What the exercise asks:
Identify, in the records below, every line where the string "numeric" appears, and copy each such line.

BEGIN Task input

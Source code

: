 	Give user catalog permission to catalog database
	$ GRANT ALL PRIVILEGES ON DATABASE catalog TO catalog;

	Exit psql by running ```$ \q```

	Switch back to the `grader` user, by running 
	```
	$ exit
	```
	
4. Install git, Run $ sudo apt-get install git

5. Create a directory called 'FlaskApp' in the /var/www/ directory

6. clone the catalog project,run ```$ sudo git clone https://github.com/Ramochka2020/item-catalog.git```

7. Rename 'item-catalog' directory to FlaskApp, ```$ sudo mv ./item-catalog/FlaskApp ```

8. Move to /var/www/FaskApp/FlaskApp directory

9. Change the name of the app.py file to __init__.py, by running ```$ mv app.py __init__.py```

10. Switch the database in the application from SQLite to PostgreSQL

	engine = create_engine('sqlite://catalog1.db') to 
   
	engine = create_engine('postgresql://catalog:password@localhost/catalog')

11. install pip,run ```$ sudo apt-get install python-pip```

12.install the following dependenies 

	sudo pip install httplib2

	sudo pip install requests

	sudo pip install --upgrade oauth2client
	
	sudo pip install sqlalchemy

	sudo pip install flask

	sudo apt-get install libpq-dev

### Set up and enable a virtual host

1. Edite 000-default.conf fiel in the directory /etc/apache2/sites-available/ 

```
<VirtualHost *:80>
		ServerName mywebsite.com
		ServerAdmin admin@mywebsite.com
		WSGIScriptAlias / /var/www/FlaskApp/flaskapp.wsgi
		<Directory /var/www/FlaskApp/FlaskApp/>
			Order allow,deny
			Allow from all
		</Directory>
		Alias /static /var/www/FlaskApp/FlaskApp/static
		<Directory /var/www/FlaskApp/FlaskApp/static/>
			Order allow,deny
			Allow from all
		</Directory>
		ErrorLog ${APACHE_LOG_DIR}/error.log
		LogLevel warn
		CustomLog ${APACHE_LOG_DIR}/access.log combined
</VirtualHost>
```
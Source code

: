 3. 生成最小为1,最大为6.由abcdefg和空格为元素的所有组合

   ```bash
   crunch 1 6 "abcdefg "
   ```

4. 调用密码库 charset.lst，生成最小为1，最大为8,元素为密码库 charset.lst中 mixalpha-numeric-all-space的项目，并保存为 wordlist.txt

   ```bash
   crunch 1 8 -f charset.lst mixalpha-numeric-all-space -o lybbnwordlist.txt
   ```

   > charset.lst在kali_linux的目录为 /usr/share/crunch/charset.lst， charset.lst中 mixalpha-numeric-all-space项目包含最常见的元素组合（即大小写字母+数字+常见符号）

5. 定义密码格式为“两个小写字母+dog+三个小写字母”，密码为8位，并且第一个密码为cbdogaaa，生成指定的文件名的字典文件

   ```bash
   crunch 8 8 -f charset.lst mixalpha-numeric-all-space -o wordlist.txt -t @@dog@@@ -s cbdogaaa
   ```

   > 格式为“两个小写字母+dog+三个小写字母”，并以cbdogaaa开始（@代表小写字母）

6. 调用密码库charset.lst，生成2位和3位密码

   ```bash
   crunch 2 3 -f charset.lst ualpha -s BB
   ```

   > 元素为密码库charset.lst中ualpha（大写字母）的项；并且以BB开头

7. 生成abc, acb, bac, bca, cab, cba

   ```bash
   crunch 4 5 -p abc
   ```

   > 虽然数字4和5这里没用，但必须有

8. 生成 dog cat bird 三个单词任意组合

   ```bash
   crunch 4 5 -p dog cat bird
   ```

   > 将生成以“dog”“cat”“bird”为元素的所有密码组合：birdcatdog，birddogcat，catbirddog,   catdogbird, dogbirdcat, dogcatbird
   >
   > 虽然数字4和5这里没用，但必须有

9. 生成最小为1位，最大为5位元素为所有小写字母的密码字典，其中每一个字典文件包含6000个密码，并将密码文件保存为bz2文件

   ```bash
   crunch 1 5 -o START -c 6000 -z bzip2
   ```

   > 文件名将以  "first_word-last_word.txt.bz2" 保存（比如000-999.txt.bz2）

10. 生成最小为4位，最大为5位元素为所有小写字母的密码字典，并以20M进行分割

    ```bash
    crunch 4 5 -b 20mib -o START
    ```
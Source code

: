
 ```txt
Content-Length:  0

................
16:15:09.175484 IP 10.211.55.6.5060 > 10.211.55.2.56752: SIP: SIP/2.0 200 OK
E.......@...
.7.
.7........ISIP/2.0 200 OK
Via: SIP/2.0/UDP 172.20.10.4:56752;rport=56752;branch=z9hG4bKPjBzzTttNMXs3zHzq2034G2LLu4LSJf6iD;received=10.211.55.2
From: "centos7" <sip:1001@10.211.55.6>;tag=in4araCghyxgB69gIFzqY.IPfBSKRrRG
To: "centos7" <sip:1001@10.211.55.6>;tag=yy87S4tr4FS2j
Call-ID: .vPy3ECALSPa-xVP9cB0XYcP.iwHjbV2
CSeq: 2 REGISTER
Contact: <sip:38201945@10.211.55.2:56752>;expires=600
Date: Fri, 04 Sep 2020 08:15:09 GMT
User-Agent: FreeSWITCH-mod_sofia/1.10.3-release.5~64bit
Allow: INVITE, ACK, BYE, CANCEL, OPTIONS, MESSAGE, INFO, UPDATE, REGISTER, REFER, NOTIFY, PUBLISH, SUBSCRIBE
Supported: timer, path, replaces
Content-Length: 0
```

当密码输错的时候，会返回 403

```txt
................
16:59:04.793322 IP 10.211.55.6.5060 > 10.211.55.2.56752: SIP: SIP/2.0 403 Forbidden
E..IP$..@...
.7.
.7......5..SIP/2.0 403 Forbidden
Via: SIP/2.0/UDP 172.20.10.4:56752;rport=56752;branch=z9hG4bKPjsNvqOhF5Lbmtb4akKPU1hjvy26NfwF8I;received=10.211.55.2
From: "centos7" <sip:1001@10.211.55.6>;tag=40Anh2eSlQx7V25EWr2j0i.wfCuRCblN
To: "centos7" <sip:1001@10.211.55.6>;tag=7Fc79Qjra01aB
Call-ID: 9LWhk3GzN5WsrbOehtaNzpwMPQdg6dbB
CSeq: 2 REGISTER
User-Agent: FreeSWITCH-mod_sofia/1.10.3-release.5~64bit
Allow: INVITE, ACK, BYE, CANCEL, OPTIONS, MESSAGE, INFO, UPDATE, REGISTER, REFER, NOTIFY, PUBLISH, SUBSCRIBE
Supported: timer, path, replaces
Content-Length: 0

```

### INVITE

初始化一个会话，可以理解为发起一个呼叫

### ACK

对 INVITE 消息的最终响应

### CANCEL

END Task input

Exercise solution:
4. 调用密码库 charset.lst，生成最小为1，最大为8,元素为密码库 charset.lst中 mixalpha-numeric-all-space的项目，并保存为 wordlist.txt
   crunch 1 8 -f charset.lst mixalpha-numeric-all-space -o lybbnwordlist.txt
   > charset.lst在kali_linux的目录为 /usr/share/crunch/charset.lst， charset.lst中 mixalpha-numeric-all-space项目包含最常见的元素组合（即大小写字母+数字+常见符号）
   crunch 8 8 -f charset.lst mixalpha-numeric-all-space -o wordlist.txt -t @@dog@@@ -s cbdogaaa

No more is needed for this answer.